» Try it:
In your output, repeat each entry exactly and include no pictures.

[Stored data]
>>

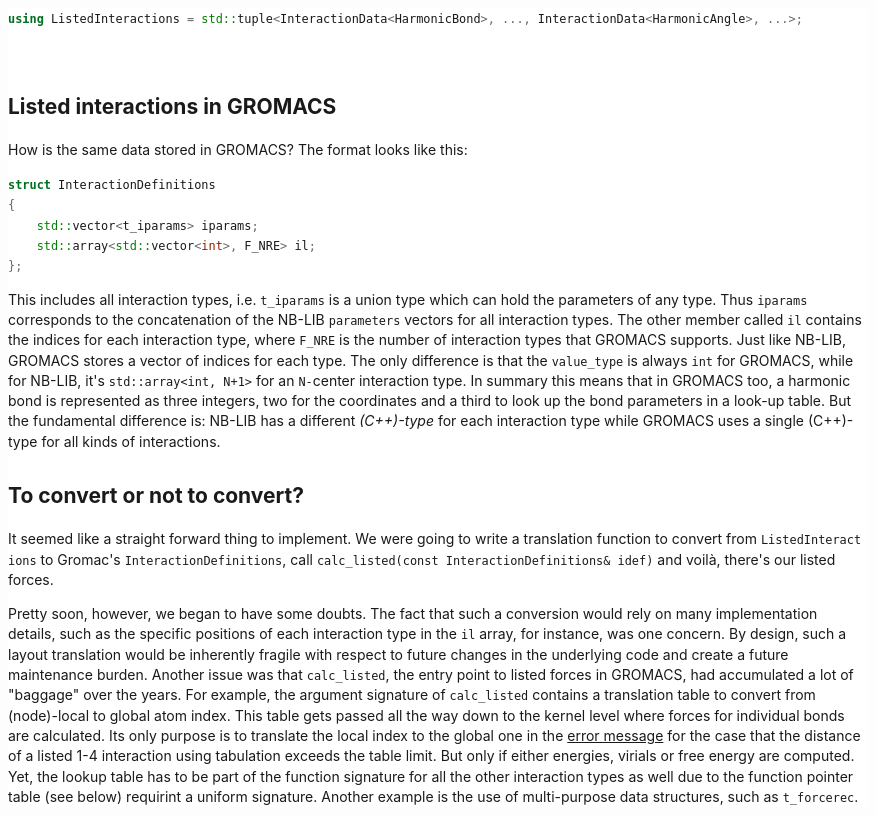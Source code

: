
 ```c++
using ListedInteractions = std::tuple<InteractionData<HarmonicBond>, ..., InteractionData<HarmonicAngle>, ...>;
```
&nbsp;

## Listed interactions in GROMACS

How is the same data stored in GROMACS? The format looks like this:
```c++
struct InteractionDefinitions
{
    std::vector<t_iparams> iparams;
    std::array<std::vector<int>, F_NRE> il;
};
```
This includes all interaction types, i.e. `t_iparams` is a union type which can hold the parameters of any type.
Thus `iparams` corresponds to the concatenation of the NB-LIB `parameters` vectors for all interaction types.
The other member called `il` contains the indices for each interaction type, where `F_NRE` is the number of interaction types
that GROMACS supports. Just like NB-LIB, GROMACS stores a vector of indices for each type. The only difference
is that the `value_type` is always `int` for GROMACS, while for NB-LIB, it's `std::array<int, N+1>` for an `N-`center
interaction type. In summary this means that in GROMACS too, a harmonic bond is represented as three integers, two for the
coordinates and a third to look up the bond parameters in a look-up table. But the fundamental difference is:
NB-LIB has a different _(C++)-type_ for each interaction type while GROMACS uses a single (C++)-type for all kinds of interactions.


## To convert or not to convert?

It seemed like a straight forward thing to implement. We were going to write a translation function
to convert from `ListedInteractions` to Gromac's `InteractionDefinitions`, call `calc_listed(const InteractionDefinitions& idef)`
and voilà, there's our listed forces.

Pretty soon, however, we began to have some doubts. The fact that such a conversion would rely on many
implementation details, such as the specific positions of each interaction type in the `il` array, for instance, was one concern.
By design, such a layout translation would be inherently fragile with respect to future changes in the underlying code
and create a future maintenance burden. Another issue was that `calc_listed`, the entry point to listed forces in GROMACS,
had accumulated a lot of "baggage" over the years. For example, the argument signature of `calc_listed` contains a translation
table to convert from (node)-local to global atom index. This table gets passed all the way down to the kernel level where forces
for individual bonds are calculated. Its only purpose is to translate the local index to the global one in the
[error message](https://gitlab.com/gromacs/gromacs/-/blob/master/src/gromacs/listed_forces/pairs.cpp#L77)
for the case that the distance of a listed 1-4 interaction using tabulation exceeds the table limit.
But only if either energies, virials or free energy are computed. Yet, the lookup table has to be part of the function signature
for all the other interaction types as well due to the function pointer table (see below) requirint a uniform signature.
Another example is the use of multi-purpose data structures, such as `t_forcerec`.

<<

» Exercise answer:
Source code

:
 ```c++
using ListedInteractions = std::tuple<InteractionData<HarmonicBond>, ..., InteractionData<HarmonicAngle>, ...>;
```
&nbsp;

## Listed interactions in GROMACS

How is the same data stored in GROMACS? The format looks like this:
```c++
struct InteractionDefinitions
{
    std::vector<t_iparams> iparams;
    std::array<std::vector<int>, F_NRE> il;
};
```
This includes all interaction types, i.e. `t_iparams` is a union type which can hold the parameters of any type.
Thus `iparams` corresponds to the concatenation of the NB-LIB `parameters` vectors for all interaction types.
The other member called `il` contains the indices for each interaction type, where `F_NRE` is the number of interaction types
that GROMACS supports. Just like NB-LIB, GROMACS stores a vector of indices for each type. The only difference
is that the `value_type` is always `int` for GROMACS, while for NB-LIB, it's `std::array<int, N+1>` for an `N-`center
interaction type. In summary this means that in GROMACS too, a harmonic bond is represented as three integers, two for the
coordinates and a third to look up the bond parameters in a look-up table. But the fundamental difference is:
NB-LIB has a different _(C++)-type_ for each interaction type while GROMACS uses a single (C++)-type for all kinds of interactions.


## To convert or not to convert?

It seemed like a straight forward thing to implement. We were going to write a translation function
to convert from `ListedInteractions` to Gromac's `InteractionDefinitions`, call `calc_listed(const InteractionDefinitions& idef)`
and voilà, there's our listed forces.

Pretty soon, however, we began to have some doubts. The fact that such a conversion would rely on many
implementation details, such as the specific positions of each interaction type in the `il` array, for instance, was one concern.
By design, such a layout translation would be inherently fragile with respect to future changes in the underlying code
and create a future maintenance burden. Another issue was that `calc_listed`, the entry point to listed forces in GROMACS,
had accumulated a lot of "baggage" over the years. For example, the argument signature of `calc_listed` contains a translation
table to convert from (node)-local to global atom index. This table gets passed all the way down to the kernel level where forces
for individual bonds are calculated. Its only purpose is to translate the local index to the global one in the
[error message](https://gitlab.com/gromacs/gromacs/-/blob/master/src/gromacs/listed_forces/pairs.cpp#L77)
for the case that the distance of a listed 1-4 interaction using tabulation exceeds the table limit.
But only if either energies, virials or free energy are computed. Yet, the lookup table has to be part of the function signature
for all the other interaction types as well due to the function pointer table (see below) requirint a uniform signature.
Another example is the use of multi-purpose data structures, such as `t_forcerec`.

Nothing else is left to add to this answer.